* _Work required_
In the data below, how many lines include the word "after"? Give only the number.

(Information supplied begins)

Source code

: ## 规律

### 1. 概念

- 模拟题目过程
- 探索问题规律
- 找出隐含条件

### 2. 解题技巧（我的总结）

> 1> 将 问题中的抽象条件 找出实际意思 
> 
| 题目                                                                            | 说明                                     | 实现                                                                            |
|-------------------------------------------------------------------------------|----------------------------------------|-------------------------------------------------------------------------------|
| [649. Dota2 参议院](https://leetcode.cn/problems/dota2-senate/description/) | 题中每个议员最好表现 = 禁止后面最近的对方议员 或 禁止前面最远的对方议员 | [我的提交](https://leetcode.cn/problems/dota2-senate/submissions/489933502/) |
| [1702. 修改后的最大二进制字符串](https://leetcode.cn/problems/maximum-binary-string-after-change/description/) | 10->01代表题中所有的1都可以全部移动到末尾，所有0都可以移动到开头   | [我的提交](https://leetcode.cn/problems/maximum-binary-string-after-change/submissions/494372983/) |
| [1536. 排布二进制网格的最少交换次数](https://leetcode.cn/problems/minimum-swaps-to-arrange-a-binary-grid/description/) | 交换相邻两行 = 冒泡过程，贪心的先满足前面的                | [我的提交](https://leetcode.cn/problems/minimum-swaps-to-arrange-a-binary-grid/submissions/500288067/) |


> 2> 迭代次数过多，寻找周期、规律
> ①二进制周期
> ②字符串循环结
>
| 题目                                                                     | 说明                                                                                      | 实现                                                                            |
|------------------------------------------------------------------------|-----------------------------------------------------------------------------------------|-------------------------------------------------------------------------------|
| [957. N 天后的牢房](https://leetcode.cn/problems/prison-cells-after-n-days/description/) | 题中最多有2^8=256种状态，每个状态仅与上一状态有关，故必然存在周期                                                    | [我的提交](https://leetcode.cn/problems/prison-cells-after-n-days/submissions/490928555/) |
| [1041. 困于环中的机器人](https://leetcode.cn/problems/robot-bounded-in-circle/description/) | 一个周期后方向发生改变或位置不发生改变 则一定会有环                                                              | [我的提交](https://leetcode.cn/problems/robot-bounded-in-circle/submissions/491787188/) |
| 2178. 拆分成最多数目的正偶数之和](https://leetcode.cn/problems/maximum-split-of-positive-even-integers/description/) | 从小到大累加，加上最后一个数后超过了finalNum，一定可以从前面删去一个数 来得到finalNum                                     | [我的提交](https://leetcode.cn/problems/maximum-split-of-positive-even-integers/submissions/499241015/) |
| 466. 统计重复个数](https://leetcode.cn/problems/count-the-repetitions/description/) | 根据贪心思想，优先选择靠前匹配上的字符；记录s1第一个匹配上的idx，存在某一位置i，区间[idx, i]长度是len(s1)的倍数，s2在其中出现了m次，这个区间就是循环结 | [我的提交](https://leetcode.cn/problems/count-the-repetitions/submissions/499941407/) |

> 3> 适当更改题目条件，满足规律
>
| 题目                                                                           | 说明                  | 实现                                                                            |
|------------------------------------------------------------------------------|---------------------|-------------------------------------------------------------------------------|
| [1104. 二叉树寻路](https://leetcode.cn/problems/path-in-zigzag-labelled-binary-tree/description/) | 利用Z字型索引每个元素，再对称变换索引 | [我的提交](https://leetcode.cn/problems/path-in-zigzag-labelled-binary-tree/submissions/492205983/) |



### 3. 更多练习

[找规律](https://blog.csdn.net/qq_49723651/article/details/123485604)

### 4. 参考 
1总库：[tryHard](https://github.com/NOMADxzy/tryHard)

(Information supplied ends)

* _Answer space_
2